I decided to use ZZ for OH  so I have to know 3 methods for the things I want to do 

I think Roux isn't very good for OH


----------



## Georgeanderre (Nov 7, 2012)

Speedmaster said:


> I think Roux isn't very good for OH



An honest opinion at least.. and ZZ isn't all that different I suppose.

It is good if you have any problems with co-ordination as you don't have to move your fingers that fast to get relatively good times (sub 30).

I moved to OH Roux from OH CFOP and my OH times went from 50 seconds to 35 in a single night.. since then I have had several sub 30 singles and a sub 31 average.


----------



## Speedmaster (Nov 7, 2012)

I'm sub 20 with CFOP OH and I think , my times won't get better if I use Roux for OH, because, I can't do M slices with one hand


----------



## Georgeanderre (Nov 7, 2012)

Speedmaster said:


> I'm sub 20 with CFOP OH and I think , my times won't get better if I use Roux for OH, because, I can't do M slices with one hand



Table abuse and a loose M axis can help in that department.


----------



## JonnyWhoopes (Nov 7, 2012)

ZZ is superior to Roux for OH. Period. No discussion needed.


----------



## waffle=ijm (Nov 7, 2012)

As a seasoned and well breaded OH Roux user. I personally believe that Roux cannot surpass ZZ or CFOP in OH.


----------



## Ickathu (Nov 7, 2012)

yeah I think ZZ is generally the best for OH. After that, I'd say petrus and CFOP would be about the same. Roux for OH is kinda slow, even with good table abuse.


----------



## 5BLD (Nov 7, 2012)

I think roux isnt hopeless for OH, its low movecount is a huge strength. The only problem is none of us have bothered getting fast.
Idk if ZZ is better tbh.


----------



## MWilson (Nov 8, 2012)

First no-pause sub-20 focusing on efficiency! I have a best avg12 of 13.16s with fast turning, but focusing on efficiency and look ahead is going to get me further in the long run.

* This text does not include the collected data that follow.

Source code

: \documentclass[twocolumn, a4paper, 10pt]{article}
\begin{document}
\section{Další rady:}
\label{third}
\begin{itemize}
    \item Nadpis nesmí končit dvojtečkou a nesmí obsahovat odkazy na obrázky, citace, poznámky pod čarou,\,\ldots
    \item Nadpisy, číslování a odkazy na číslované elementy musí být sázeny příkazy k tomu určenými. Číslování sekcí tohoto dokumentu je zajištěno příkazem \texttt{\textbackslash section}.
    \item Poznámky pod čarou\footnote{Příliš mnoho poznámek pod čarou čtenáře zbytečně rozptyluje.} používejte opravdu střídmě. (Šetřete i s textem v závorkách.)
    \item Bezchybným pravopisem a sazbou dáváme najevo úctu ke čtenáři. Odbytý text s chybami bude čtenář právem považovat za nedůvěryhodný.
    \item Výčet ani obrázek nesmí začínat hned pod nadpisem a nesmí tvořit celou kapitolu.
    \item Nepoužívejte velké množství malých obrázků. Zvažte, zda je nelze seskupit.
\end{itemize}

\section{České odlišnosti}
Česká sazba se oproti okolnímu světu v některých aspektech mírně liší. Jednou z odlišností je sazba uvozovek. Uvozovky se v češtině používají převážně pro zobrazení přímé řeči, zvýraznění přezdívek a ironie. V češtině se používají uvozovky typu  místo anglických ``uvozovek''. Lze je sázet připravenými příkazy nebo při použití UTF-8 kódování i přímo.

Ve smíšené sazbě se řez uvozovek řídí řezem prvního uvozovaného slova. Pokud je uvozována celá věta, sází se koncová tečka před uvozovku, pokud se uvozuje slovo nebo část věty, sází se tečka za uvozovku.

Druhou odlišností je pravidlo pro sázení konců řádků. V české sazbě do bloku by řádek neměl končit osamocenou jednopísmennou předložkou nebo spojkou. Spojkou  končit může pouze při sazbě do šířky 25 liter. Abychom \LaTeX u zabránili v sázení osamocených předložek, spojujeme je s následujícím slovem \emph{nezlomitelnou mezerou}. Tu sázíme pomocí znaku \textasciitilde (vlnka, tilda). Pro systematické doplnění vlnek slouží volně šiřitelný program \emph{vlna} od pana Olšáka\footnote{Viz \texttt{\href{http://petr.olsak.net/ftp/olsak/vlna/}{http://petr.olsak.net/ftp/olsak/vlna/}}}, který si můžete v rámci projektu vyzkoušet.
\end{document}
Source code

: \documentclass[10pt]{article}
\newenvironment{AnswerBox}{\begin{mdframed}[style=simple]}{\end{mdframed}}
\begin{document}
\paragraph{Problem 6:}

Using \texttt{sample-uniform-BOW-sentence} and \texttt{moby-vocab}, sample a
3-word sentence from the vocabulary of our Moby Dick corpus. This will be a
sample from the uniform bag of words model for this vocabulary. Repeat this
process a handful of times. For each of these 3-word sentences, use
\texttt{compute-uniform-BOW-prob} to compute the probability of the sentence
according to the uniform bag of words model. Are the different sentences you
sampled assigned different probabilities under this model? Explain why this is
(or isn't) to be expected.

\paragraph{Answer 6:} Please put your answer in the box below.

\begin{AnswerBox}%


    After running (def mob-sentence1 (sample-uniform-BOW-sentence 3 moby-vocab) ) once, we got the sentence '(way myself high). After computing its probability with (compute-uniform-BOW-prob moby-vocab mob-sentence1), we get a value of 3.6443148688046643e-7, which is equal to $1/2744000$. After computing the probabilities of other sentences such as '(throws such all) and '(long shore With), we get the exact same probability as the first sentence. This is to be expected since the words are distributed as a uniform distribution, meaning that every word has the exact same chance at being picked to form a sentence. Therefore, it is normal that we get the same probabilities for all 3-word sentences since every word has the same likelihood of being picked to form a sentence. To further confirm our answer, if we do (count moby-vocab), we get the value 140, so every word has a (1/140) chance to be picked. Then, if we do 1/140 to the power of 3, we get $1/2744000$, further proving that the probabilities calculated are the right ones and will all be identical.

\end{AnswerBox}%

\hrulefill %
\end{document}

U B D2 L F2 D' L2 F B' R' D2 R2 B2 R2 F2 D2 B D2 R2 D2 F'

(x2 z) // Inspection

(R M) B' u B U' x' // Left block

M' U M U2' M2' U B' R2 B // Right square

M' U R' U2' R // Finish right block

U2' R2 D R' U2 R D' R' U2 R' // Corners

M' U2' M' U2' M U M U' M2 U M' U2' M // Edges

17.97s

alg.garron.us


----------



## Speedmaster (Nov 12, 2012)

I'm getting better 
There wasn't any time to do solves this week, except of yesterday...., i've learned all CMLLs except of the sunes and antisunes in two days and yesterday I did a CMLL average of 200 it was sub 3, the reco was getting a lot better 
I did a few solves this morning and my average is somewhere at 17s, my FB is pretty good, movecount is always sub 9, the problem is the SB, I don't really know, how to do it sub 12...
And there are some cases, I can't solve at the end of the solve...


----------



## DrJohnFever (Nov 12, 2012)

Complete noob solver here:
What percentage of my solve time should be spend on each step? My FB is about 25%, my SB is about 40%, corners are 10% and step four is 25%.


----------



## 5BLD (Nov 12, 2012)

Well. Mine is about 1.5,2,2.3,2
Which translates to 19%,26%,29%,26%


----------



## Ickathu (Nov 13, 2012)

Mine is like (FB, SB, CMLL, LSE) 5, 8, 5, 7, or 20%, 32%, 20%, 28%, though F2B might be more like 6, 7 or 24%, 28%


----------



## arcio1 (Nov 13, 2012)

Mine is about 4, 4.3, CMLL , 3.8
To calculate CMLL (recognition and execution) I did mo100-(FB+SB+LSE), so it's 17.80-12.10=5.7. My CMLL is really slooooow. I have to work on recognition, because I can sub1.5 most of my CMLLs.
So, FB: 22%, SB: 25%, CMLL: 32%, LSE: 21%


----------



## DrJohnFever (Nov 13, 2012)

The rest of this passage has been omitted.